Mrs. Elm, like some kind of fairy godmother or guardian, offers some assistance:

“‘Between life and death there is a library,’ she said. ‘And within that library, the shelves go on forever. Every book provides a chance to try another life you could have lived. To see how things would be different if you had made other choices … Would you have done anything different, if you had the chance to undo your regrets?’’’

In this place, this library with endless shelves of books, Nora finds herself faced with many more decisions about life and death. Every decision, large or small, will have its consequences. The books offer her glimpses, insights into what might have been or perhaps is yet to come.

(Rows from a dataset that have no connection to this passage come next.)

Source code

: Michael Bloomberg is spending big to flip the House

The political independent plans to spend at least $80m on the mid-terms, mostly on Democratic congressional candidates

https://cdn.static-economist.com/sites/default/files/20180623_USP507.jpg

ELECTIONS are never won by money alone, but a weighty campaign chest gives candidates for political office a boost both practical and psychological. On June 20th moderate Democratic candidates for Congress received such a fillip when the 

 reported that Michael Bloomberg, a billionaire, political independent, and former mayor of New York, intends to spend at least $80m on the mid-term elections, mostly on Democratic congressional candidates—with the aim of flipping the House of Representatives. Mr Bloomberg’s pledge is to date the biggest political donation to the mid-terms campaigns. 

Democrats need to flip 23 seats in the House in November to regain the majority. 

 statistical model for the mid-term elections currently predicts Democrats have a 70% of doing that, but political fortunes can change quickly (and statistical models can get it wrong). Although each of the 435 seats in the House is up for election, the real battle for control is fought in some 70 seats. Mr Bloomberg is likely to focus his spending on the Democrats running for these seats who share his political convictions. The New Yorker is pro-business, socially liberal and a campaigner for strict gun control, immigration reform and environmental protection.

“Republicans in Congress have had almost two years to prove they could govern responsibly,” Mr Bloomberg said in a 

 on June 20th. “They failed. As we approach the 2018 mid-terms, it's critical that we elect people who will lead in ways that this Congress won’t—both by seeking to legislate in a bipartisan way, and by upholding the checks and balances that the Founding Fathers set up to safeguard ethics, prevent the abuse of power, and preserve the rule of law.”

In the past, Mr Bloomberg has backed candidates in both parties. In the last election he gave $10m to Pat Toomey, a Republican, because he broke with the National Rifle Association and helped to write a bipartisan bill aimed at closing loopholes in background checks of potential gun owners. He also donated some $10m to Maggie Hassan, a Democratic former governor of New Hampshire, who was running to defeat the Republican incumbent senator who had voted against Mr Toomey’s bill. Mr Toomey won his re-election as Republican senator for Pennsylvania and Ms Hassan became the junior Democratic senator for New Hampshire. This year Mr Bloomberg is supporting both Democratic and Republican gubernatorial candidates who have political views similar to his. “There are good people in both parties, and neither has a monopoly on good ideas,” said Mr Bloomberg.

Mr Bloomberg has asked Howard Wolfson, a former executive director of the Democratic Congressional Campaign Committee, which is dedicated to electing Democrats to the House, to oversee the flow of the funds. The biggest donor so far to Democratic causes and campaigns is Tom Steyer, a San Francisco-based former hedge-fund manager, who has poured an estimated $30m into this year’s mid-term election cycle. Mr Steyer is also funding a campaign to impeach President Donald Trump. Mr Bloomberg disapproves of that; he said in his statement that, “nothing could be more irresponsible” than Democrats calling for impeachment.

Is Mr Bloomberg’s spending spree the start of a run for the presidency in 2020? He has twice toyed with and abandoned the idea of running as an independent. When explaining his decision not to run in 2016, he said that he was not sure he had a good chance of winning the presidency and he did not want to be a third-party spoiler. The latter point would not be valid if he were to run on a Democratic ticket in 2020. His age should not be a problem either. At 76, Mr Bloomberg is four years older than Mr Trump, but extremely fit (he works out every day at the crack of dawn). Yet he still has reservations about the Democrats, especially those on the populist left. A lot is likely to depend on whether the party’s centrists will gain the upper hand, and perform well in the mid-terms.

Haig, the author of “Reasons to Stay Alive” and “How to Stop Time,” may be dabbling in parallel universe theory (a great discussion for all the book clubs around the country) as Nora begins pulling out various volumes with lots of “what if” scenarios.

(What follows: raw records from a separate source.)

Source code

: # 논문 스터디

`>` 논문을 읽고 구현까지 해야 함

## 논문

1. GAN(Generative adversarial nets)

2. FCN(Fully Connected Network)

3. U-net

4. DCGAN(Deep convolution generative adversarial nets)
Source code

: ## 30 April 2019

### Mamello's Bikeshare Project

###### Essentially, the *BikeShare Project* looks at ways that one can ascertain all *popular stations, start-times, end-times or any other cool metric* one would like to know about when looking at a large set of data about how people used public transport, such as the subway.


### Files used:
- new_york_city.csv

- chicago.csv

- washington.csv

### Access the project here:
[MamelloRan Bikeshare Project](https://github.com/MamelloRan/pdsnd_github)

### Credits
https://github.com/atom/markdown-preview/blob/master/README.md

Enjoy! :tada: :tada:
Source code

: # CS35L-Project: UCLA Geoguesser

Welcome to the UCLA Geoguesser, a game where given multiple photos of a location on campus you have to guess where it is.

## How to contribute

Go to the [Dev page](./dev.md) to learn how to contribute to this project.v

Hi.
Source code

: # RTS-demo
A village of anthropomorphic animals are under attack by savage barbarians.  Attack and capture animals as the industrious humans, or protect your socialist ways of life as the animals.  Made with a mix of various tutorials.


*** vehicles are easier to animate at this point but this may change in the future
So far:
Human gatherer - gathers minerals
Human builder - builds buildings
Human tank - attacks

Up to this point, Nora’s choices, for her, have always led to the dark side. She is riddled with regret, guilt, and longing and has opted for falling into a black hole of her own making.

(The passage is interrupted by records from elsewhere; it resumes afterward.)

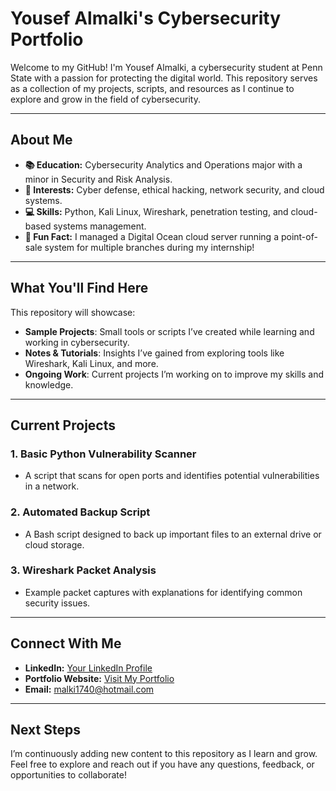 # **Yousef Almalki's Cybersecurity Portfolio**

Welcome to my GitHub! I'm Yousef Almalki, a cybersecurity student at Penn State with a passion for protecting the digital world. This repository serves as a collection of my projects, scripts, and resources as I continue to explore and grow in the field of cybersecurity.

---

## **About Me**
- **📚 Education:** Cybersecurity Analytics and Operations major with a minor in Security and Risk Analysis.
- **🌟 Interests:** Cyber defense, ethical hacking, network security, and cloud systems.
- **💻 Skills:** Python, Kali Linux, Wireshark, penetration testing, and cloud-based systems management.
- **🔎 Fun Fact:** I managed a Digital Ocean cloud server running a point-of-sale system for multiple branches during my internship!

---

## **What You'll Find Here**
This repository will showcase:
- **Sample Projects**: Small tools or scripts I’ve created while learning and working in cybersecurity.
- **Notes & Tutorials**: Insights I’ve gained from exploring tools like Wireshark, Kali Linux, and more.
- **Ongoing Work**: Current projects I’m working on to improve my skills and knowledge.

---

## **Current Projects**
### **1. Basic Python Vulnerability Scanner**
- A script that scans for open ports and identifies potential vulnerabilities in a network.

### **2. Automated Backup Script**
- A Bash script designed to back up important files to an external drive or cloud storage.

### **3. Wireshark Packet Analysis**
- Example packet captures with explanations for identifying common security issues.

---

## **Connect With Me**
- **LinkedIn:** [Your LinkedIn Profile](https://www.linkedin.com/in/yousef-almalki-a46540259/)  
- **Portfolio Website:** [Visit My Portfolio](https://sites.psu.edu/yousefsportfolio)  
- **Email:** [malki1740@hotmail.com](mailto:malki1740@hotmail.com)


---

## **Next Steps**
I’m continuously adding new content to this repository as I learn and grow. Feel free to explore and reach out if you have any questions, feedback, or opportunities to collaborate!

Perhaps she should have married her fiancé. Or maybe she should have stuck with her brother and their friend Ravi with their budding band rather than bailing. Certainly, she could have been a better cat owner or been decent to her parents. She had entertained being a competitive swimmer, and a dear friend wanted her to visit Australia.

In one of the books, Nora finds herself a glaciologist (a career that she had thought might be possible for her) until she comes face to face with a polar bear. The bear bears no malice toward her; she is just food.

In this in-between place, she realizes that she does not want to die but she’s in this scenario. How to get back to the safety of the library?

Haig writes of her angst: And that was the problem. In the face of death, life seemed more attractive, and as life seemed more attractive, how could she get back to the Midnight Library? She had to be disappointed in a life, not just scared of it, in order to try again with another book.

Haig’s chapters are tight and short. They read quickly as Nora dabbles in her other lives—the what if’s: the opportunities to erase regret, the opportunities to seize the moment, the opportunities to find a life that she wants to live.

While Nora is on this journey of discovery—some books lasting minutes, others hours, and others even several years—she encounters another character who appears to be on the same journey as herself.

In the Midnight Library with Mrs. Elm, who often comes to the rescue to pull her back or urge her onward, Nora lives many hundreds of different lives.

She’s given the gift of perspective over and over again in a multitude of different settings, timeframes, and with different casts of characters.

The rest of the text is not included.